Agatha’s Story

Transcript from video

Tell us about the way you were bullied

I was working for a uniformed organisation, and at that time I was in my probation, when I started seeing things ‘behind closed doors’ which I didn’t agree with, or they were challenging my integrity. I was raising my voice and I was, I guess, sharing my opinion which didn’t meet the reaction I was hoping for from the management.

Things started happening around me. I was exposed to very strange behaviour. I was unfairly treated, I was belittled, I was ridiculed, my language was criticised, my linguistic skills were criticised. I was then trying to stand up for myself, and that [bullying] became even worse.

This was an organisation with a certain culture of boisterous behaviour and also I didn’t want to come across as being too sensitive toward certain banter or jokes so I was ignoring it for a long time.

How were you impacted?

My health was impacted greatly. I was unwell, I was losing weight, I was very anxious, I was feeling depressed. I fainted on a few occasions at work. I was keep working, I didn’t take time off, but the impact on my wellbeing was huge. I was really ill.

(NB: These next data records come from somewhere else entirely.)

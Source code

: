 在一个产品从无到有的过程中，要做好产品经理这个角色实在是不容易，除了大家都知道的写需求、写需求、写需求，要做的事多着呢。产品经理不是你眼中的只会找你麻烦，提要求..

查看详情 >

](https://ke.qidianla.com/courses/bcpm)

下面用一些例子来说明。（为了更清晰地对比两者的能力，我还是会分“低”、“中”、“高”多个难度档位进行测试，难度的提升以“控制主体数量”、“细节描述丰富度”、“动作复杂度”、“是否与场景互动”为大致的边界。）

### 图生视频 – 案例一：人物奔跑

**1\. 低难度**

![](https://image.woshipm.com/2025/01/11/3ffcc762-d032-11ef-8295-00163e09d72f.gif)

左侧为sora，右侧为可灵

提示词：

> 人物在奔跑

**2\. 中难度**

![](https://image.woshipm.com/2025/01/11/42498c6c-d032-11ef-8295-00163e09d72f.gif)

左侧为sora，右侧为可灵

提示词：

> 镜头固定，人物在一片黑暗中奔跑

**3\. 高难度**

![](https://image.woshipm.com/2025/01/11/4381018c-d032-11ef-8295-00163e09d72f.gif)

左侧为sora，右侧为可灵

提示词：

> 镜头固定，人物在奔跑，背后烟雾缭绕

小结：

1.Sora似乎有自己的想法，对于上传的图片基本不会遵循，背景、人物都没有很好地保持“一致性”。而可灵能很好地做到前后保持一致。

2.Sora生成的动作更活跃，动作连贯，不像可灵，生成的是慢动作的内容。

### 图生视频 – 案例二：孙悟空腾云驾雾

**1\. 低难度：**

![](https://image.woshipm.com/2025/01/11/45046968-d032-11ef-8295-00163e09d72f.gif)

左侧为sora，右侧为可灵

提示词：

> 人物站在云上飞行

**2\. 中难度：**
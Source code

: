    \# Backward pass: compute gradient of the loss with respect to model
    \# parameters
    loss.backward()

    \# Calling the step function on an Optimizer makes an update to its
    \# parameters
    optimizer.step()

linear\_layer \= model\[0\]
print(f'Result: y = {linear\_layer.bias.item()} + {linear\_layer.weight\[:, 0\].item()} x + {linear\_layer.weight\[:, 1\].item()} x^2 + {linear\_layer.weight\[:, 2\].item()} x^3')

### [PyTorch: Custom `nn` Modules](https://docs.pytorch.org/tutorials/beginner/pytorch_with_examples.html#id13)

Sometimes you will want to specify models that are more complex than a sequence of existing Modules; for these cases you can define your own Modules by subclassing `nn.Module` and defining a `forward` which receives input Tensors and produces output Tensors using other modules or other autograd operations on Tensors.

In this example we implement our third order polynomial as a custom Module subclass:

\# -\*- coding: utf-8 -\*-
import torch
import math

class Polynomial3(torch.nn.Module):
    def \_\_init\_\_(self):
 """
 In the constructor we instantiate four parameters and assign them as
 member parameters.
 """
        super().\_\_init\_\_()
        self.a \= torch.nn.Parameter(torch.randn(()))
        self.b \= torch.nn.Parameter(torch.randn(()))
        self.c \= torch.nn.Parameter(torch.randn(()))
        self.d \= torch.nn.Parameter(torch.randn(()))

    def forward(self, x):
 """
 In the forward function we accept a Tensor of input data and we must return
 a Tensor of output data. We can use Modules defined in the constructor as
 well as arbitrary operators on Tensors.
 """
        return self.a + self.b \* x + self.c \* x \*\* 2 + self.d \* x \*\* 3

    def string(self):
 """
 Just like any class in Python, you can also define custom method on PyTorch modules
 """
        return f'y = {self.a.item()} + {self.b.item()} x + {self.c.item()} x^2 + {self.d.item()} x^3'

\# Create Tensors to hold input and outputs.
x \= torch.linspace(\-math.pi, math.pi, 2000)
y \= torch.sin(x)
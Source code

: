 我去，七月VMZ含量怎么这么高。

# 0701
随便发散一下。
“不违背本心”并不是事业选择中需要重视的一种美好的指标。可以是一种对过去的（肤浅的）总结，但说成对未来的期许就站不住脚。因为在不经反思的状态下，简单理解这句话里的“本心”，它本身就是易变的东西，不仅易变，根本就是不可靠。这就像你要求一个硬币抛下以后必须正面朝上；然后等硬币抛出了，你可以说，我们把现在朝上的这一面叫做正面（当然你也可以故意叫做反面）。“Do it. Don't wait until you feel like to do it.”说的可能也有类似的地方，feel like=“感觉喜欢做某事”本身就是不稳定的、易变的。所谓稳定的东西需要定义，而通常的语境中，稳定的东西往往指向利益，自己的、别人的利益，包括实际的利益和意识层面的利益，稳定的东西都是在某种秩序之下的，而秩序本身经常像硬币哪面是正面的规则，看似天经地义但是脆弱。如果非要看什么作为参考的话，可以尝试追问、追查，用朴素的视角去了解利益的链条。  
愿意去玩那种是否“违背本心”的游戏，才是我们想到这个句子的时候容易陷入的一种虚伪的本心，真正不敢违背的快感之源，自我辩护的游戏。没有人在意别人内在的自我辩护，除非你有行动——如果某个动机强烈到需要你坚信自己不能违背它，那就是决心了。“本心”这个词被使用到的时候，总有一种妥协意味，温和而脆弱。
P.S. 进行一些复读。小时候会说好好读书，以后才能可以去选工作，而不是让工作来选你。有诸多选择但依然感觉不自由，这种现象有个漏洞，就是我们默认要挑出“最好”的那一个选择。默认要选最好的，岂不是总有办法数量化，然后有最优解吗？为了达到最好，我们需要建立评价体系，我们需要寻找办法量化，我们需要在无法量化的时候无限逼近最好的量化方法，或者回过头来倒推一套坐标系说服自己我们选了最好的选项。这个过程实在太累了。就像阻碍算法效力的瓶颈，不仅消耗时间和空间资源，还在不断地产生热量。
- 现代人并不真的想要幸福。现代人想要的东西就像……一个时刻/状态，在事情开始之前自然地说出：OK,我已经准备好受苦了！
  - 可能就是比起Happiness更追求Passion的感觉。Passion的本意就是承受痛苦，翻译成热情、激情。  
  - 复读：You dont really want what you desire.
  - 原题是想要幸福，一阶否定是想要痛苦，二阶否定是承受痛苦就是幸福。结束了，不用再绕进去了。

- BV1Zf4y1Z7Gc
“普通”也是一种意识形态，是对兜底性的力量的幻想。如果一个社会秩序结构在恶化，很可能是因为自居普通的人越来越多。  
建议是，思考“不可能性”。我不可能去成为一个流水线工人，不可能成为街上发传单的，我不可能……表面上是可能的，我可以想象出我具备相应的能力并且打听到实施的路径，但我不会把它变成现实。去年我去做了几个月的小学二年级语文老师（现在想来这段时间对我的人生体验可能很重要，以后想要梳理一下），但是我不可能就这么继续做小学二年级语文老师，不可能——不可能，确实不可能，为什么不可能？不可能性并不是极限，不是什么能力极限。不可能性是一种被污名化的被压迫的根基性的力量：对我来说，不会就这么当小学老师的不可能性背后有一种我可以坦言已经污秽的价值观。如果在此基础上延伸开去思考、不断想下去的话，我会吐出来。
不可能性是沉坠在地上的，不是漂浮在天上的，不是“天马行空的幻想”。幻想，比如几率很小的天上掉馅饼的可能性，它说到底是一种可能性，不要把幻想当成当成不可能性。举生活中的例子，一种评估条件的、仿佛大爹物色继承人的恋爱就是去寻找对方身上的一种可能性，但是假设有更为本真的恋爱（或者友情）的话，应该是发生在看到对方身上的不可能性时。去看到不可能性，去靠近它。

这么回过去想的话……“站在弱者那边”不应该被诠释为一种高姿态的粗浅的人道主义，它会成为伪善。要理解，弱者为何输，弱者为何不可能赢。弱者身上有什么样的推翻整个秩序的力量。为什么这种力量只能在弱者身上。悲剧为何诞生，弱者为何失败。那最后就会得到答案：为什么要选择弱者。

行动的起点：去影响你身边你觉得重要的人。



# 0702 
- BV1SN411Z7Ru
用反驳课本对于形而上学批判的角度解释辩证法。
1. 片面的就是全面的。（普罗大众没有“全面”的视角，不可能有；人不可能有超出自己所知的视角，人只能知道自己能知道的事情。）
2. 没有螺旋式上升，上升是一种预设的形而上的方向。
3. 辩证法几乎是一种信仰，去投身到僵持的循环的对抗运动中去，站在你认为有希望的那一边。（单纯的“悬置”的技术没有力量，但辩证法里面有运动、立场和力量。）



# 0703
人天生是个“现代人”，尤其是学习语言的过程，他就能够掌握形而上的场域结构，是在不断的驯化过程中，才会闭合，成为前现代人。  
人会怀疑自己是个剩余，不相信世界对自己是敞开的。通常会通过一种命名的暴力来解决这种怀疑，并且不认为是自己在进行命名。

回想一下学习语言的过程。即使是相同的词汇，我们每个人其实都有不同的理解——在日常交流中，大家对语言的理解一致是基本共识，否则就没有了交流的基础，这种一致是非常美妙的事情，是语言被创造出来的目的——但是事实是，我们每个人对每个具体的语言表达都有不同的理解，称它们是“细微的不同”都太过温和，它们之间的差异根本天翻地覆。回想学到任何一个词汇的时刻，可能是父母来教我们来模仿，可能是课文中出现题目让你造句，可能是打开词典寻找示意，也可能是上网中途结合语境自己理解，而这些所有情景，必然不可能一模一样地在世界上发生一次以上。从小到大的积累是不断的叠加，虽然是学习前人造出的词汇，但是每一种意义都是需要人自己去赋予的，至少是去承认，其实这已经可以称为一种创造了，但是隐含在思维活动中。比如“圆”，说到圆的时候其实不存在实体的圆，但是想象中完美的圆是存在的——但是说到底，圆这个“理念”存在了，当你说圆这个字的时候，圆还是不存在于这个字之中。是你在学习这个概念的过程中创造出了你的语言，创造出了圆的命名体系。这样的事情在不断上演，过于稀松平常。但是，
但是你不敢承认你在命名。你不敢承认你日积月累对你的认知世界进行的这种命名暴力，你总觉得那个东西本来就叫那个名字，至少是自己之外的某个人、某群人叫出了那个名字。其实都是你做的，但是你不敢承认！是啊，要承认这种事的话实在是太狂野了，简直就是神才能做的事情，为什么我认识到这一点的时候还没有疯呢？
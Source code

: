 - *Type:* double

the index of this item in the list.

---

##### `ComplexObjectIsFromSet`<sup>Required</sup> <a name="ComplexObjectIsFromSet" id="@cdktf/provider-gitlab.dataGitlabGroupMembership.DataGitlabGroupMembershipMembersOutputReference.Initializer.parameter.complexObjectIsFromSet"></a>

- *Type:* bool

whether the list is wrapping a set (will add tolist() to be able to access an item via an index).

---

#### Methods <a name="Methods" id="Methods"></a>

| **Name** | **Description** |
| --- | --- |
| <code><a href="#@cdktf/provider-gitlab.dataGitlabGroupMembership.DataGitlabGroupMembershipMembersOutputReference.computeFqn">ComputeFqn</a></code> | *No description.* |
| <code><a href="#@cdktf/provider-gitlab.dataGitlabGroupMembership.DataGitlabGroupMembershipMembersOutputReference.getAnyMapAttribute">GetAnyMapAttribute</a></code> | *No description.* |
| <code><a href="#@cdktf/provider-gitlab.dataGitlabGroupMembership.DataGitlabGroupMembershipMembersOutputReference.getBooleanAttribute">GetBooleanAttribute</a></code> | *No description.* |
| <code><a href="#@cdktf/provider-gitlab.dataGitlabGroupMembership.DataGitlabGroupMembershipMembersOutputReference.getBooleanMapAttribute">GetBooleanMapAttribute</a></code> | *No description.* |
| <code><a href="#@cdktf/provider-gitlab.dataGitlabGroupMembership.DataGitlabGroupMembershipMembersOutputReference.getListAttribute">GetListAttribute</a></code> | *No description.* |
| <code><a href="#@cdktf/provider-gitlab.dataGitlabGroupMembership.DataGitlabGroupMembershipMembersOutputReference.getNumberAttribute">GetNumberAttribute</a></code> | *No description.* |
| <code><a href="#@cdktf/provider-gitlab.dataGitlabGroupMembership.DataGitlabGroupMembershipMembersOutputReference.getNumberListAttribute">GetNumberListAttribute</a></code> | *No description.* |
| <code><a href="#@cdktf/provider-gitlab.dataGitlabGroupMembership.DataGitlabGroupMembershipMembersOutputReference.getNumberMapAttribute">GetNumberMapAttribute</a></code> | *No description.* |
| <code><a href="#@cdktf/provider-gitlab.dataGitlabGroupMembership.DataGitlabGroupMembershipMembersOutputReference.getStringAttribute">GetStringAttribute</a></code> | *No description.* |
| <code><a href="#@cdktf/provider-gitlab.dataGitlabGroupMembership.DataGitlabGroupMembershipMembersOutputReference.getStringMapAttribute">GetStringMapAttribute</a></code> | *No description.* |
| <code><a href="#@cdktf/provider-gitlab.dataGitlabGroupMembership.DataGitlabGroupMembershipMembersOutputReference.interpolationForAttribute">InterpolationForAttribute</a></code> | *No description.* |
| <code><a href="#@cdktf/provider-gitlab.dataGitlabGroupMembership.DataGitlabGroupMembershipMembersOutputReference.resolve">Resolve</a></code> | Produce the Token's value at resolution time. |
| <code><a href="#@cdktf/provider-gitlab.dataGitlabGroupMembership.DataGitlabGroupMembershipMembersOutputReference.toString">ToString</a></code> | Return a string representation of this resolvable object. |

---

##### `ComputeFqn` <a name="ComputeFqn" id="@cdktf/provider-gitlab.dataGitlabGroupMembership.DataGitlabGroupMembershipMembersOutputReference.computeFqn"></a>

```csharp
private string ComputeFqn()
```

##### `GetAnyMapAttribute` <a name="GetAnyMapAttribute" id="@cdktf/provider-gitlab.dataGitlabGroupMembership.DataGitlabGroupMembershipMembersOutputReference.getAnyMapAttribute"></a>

A full investigation had started into what was happening, which took a few months. At the end of it I was told in a paper that yes, indeed I was exposed to some inappropriate behaviour and senior members of management which were doing it, they will be retrained, but I was also asked to leave the organisation.

How did it make you feel?

It was heart-breaking because I absolutely loved my job, I loved being able to help people. It was very hard at that time. I was feeling betrayed, I felt that this was a huge injustice and there was loads of anger inside.

What do you feel helped you?

I think it helped me that I was able to actually voice this, that I was able to stand up for myself and also, it helped me to be heard when I reached out for the therapy because I was able to express what was happening to someone who was the expert in this area and who straight away recognised what was really happening and that it wasn’t my imagination. Because a lot of victims of bullying or people who are going through it, they think that it must be their over-sensitivities – so it was really helpful.

Who else in you life was affected?

It was all my family, friends and my social circle because I was very withdrawn, I didn’t want to see anyone, I was depressed, anxious. I was not interested in seeing people so it wasn’t a very good time of my life then.

What do you feel you needed to be able to recover?

The main thing was to be heard, to be able to talk to someone about this and actually believe it is happening, it’s not my imagination or not something I’m making up – that’s what I was told – that I’m just imagining things, that it’s not happening.

What advice would you give to someone who’s gone through something similar?

I would definitely say, to listen to your body, because if something inappropriate happens to you, or you are exposed to actions which are not the right ones, your body will give you the answer. I’ve sensed so often this cringing, horrible feeling and felt so uncomfortable on many occasions and I’ve ignored it for months and months because I thought it was me being too sensitive. So listen to your body, listen to what your body’s telling you and if it’s not good, then reach out for help and talk to someone. Definitely talk to someone.